§ **Provided records**
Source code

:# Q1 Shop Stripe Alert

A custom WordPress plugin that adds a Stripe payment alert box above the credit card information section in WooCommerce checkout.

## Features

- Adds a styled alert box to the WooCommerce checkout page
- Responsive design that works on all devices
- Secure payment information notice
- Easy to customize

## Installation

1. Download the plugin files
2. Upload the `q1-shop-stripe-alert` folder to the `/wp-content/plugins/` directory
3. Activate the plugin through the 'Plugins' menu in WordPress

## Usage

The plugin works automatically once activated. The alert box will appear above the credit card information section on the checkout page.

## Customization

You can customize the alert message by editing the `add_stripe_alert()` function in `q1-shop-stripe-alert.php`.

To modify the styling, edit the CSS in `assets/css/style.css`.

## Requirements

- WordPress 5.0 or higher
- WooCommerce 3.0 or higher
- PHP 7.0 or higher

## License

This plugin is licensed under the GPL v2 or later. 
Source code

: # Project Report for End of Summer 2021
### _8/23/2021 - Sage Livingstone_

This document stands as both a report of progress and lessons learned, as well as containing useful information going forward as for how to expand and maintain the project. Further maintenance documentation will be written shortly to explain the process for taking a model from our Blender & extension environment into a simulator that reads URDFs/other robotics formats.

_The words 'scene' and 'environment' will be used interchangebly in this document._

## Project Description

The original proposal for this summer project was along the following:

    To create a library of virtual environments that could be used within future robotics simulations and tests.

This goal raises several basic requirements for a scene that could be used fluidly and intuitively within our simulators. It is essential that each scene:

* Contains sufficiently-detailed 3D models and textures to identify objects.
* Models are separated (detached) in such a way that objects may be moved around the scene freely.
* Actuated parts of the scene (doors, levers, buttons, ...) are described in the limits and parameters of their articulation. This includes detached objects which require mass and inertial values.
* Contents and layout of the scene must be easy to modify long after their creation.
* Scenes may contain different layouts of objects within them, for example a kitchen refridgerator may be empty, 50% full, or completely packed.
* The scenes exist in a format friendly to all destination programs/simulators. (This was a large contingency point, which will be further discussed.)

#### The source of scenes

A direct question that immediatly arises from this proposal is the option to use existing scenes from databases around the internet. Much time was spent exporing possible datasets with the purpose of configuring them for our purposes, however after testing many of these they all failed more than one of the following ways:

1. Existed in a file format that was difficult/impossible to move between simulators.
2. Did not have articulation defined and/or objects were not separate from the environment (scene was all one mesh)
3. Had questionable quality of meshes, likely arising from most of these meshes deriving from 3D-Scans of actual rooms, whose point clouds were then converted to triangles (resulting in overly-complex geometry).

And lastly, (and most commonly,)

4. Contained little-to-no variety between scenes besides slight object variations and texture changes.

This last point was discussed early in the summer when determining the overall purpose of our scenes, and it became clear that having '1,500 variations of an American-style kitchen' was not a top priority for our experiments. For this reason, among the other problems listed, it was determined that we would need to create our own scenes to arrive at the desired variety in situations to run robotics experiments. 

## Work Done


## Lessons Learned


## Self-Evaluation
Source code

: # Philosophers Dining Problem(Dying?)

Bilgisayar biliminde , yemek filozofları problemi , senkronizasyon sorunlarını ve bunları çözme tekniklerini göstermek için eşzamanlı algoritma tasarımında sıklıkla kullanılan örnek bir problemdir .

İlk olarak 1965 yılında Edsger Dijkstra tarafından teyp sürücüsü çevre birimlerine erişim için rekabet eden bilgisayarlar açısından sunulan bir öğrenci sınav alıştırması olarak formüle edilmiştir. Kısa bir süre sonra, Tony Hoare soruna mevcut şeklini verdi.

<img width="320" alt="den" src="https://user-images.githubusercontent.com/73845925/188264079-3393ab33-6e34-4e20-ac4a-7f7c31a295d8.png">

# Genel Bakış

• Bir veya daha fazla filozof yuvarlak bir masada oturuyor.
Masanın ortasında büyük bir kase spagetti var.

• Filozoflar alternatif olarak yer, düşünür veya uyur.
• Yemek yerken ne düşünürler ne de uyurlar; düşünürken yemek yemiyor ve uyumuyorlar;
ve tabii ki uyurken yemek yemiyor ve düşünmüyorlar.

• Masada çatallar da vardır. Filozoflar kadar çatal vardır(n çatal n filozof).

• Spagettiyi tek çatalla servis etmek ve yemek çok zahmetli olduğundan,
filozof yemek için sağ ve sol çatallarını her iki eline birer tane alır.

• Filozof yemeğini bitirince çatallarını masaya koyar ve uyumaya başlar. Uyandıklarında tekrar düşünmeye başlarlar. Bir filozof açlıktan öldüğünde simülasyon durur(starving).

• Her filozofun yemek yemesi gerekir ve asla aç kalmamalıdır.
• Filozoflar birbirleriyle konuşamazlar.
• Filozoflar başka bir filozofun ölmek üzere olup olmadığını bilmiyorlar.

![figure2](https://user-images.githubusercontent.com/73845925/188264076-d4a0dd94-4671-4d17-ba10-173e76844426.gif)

§ **Assigned task**
Please give back only the lines between the first line of the entries and the line with "2. Upload the", both ends included, word for word.

§ **Solution to the exercise**
Source code

:# Q1 Shop Stripe Alert

A custom WordPress plugin that adds a Stripe payment alert box above the credit card information section in WooCommerce checkout.

## Features

- Adds a styled alert box to the WooCommerce checkout page
- Responsive design that works on all devices
- Secure payment information notice
- Easy to customize

## Installation

1. Download the plugin files
2. Upload the `q1-shop-stripe-alert` folder to the `/wp-content/plugins/` directory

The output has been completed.